Par Jean-Philippe Puig, gérant et directeur général de la SCA Avril

Ces dernières semaines, le biodiesel est à nouveau vilipendé pour des émissions de gaz à effet de serre qui seraient bien supérieures à celles des carburants fossiles auxquels il se substitue.

« Un remède pire que le mal. » Tel est le verdict atterrant d’une nouvelle étude européenne rendue publique en mars. L’impasse faite sur des éléments incontournables pour qui prétend évaluer sérieusement les performances environnementales des biocarburants, et l’opacité injustifiable des méthodologies employées pour modéliser les changements d’affectation des sols liés à leur production, n’ont pas empêché que l’étude ne soit abondamment relayée.

L’accusé biodiesel est donc condamné sans procès. Et l’opinion de faire siens d’improbables slogans anti-biodiesel qui ont plus que jamais le vent en poupe, portant un coup supplémentaire à une filière française déjà fortement affaiblie.
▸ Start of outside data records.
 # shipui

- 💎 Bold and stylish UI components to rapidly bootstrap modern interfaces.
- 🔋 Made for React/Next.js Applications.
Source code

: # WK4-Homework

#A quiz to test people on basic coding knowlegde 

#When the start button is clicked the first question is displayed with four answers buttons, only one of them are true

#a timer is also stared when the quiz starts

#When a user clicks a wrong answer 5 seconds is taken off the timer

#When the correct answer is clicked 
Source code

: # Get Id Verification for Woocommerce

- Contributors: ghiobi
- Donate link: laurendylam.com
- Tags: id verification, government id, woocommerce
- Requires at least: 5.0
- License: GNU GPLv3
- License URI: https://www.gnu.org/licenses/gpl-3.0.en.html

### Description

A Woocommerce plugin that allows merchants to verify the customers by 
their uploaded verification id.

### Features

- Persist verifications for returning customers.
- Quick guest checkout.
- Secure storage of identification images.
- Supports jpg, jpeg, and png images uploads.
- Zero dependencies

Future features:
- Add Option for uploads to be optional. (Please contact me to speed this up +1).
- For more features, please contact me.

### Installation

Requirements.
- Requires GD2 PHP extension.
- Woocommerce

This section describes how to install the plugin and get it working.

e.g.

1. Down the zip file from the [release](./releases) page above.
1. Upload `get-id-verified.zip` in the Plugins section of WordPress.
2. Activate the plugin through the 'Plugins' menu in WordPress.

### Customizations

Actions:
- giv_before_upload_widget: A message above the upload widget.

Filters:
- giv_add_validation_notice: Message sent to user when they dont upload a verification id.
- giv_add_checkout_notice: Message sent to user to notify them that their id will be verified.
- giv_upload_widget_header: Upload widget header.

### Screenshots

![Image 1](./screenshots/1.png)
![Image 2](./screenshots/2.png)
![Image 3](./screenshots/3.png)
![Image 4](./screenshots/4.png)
Les pétroliers exultent. On aurait voulu réduire à néant des décennies de recherche, d’innovation et de développement pour apporter une réponse française et européenne à l’inexorable épuisement des ressources fossiles de la planète que l’on ne s’y serait pas pris autrement. Peu importe le fondement scientifique de ces études que l’opinion traite comme s’il s’agissait de vulgaires baromètres politiques.

Amalgame dévastateur

Tous les biodiesels sont ainsi mis dans le même sac, sans la moindre nuance. Le biodiesel français produit pour le marché national à partir de matières premières locales et non délocalisables subit ainsi un amalgame dévastateur. Un délit de sale gueule qui l’assimile au biodiesel produit à partir de matières premières importées comme le palme ou le soja. Quitte à mettre un peu plus en péril une filière française qui a pourtant su construire un modèle exemplaire.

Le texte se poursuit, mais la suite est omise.